A very amusing collection, this one. The various tales are a mix of dark comedy and thriller, with occasional forays into horror or science fiction. Most of the episodes are so cleverly written that the plot twists and ending are completely unexpected. Dawn French is in great, protean shape, delivering one fine performance after another. Some of her more sinister and grotesque creations seem to belong in the oeuvre of a modern-day Dickens.
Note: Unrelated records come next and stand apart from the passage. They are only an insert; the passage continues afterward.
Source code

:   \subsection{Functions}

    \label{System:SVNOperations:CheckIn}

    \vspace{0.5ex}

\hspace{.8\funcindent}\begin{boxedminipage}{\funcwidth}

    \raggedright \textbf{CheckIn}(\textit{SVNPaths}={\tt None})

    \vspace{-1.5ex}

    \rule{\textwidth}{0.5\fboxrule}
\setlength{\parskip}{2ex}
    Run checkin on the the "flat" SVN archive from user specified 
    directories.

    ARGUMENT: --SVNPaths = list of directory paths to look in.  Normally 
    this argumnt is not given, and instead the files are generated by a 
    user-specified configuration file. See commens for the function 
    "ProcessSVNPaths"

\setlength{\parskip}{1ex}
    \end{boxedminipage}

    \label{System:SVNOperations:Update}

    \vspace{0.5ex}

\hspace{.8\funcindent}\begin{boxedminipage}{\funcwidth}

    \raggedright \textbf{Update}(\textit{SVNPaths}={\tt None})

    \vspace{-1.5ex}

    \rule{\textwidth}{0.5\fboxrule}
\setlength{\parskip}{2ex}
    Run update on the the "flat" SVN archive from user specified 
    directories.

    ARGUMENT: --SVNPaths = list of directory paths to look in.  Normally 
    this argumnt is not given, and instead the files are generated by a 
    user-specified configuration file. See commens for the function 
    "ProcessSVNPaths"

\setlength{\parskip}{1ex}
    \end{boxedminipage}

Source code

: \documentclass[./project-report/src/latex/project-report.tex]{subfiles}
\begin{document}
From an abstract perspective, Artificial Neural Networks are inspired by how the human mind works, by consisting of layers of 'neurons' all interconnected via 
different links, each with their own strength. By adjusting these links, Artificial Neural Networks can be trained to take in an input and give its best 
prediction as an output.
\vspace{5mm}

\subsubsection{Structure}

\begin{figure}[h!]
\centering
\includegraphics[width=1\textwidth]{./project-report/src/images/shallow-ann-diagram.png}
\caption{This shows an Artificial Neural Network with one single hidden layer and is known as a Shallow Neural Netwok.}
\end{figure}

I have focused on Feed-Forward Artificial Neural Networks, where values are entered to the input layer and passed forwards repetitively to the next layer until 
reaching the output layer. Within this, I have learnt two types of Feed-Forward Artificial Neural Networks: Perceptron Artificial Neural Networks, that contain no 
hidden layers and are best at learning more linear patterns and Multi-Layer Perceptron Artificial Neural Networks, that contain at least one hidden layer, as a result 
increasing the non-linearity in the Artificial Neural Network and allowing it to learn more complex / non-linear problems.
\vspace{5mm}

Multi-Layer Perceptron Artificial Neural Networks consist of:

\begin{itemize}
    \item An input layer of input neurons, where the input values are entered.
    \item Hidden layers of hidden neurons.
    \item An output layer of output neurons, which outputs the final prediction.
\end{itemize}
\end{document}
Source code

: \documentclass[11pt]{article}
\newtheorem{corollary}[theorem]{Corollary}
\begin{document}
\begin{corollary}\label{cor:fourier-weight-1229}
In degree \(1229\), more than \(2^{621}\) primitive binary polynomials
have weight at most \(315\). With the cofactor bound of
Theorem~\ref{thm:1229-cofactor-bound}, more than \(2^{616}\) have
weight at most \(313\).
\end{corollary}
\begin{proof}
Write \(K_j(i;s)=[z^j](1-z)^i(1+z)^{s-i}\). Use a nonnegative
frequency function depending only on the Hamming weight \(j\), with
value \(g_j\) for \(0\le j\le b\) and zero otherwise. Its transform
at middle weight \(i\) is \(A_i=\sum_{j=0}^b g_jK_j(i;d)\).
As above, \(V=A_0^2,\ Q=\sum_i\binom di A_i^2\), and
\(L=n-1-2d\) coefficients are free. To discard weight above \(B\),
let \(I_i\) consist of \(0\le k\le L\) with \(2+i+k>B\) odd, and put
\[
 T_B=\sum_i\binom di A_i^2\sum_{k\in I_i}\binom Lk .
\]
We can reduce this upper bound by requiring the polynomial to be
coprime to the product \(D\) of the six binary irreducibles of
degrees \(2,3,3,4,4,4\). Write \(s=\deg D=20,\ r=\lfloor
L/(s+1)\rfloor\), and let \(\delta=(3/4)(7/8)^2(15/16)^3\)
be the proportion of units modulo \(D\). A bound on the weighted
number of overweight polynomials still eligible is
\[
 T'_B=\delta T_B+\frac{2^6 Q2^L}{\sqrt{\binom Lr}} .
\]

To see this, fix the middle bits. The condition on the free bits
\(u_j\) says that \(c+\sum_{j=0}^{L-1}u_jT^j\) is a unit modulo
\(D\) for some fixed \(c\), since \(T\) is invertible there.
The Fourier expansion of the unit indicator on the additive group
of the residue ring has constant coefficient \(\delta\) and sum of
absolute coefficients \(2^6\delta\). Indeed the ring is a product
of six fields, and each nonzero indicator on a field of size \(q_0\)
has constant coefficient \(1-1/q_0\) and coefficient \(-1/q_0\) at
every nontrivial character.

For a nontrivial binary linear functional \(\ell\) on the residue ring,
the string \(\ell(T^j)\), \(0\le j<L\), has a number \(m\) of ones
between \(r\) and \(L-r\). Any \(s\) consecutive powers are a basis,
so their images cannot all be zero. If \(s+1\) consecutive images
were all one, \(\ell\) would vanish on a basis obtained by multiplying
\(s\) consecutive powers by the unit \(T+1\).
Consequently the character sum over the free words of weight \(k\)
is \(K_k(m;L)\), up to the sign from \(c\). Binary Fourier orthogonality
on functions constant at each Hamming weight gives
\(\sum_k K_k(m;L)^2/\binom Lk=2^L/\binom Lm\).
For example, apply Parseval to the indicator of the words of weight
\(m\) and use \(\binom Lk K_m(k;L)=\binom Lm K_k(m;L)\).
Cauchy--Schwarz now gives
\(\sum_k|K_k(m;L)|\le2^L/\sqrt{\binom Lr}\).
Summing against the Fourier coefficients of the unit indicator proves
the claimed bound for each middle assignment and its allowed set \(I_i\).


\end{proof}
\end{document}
"Murder Most Horrid" is also pleasantly layered and sophisticated, poking fun at other genres and art forms. One of the best episodes contains a ferocious spoof on television programmes for children. Many of these children's programmes invite the public to send in suggestions about possible topics and challenges : a visit to a mining shaft, perhaps, or a boat trip on a new canal. Here you've got a middle-aged presenter feeling threatened by her new assistant, whose youth and good nature are turning him into a popular favorite. A deeply unpleasant woman, she delights in inventing ever more dangerous and outlandish challenges for him - on behalf of the kiddies, of course. She's in for a good dose of poetic justice, though not in the way you think... Another episode deals with a theatrical company. The viewer gets both a play-within-a-play and a black-hearted dissection of life on the stage, complete with feuds, love affairs and swollen egos. The air kisses alone are a joy to behold.
"Murder" also pokes fun at itself AND at its British viewing public, for instance by introducing a female character obsessed with making false confessions. When this unbalanced woman is not annoying the police somewhere, she sits wide-eyed in front of the television, watching various crime and thriller shows. Her closest companions are domestic cats, with names like "Morse" or "Inspector Frost"...
I get the impression that the quality began to sag during the later seasons, but overall this is a remarkable series. Do watch it. It will make you laugh, wince and shudder, often at the same time.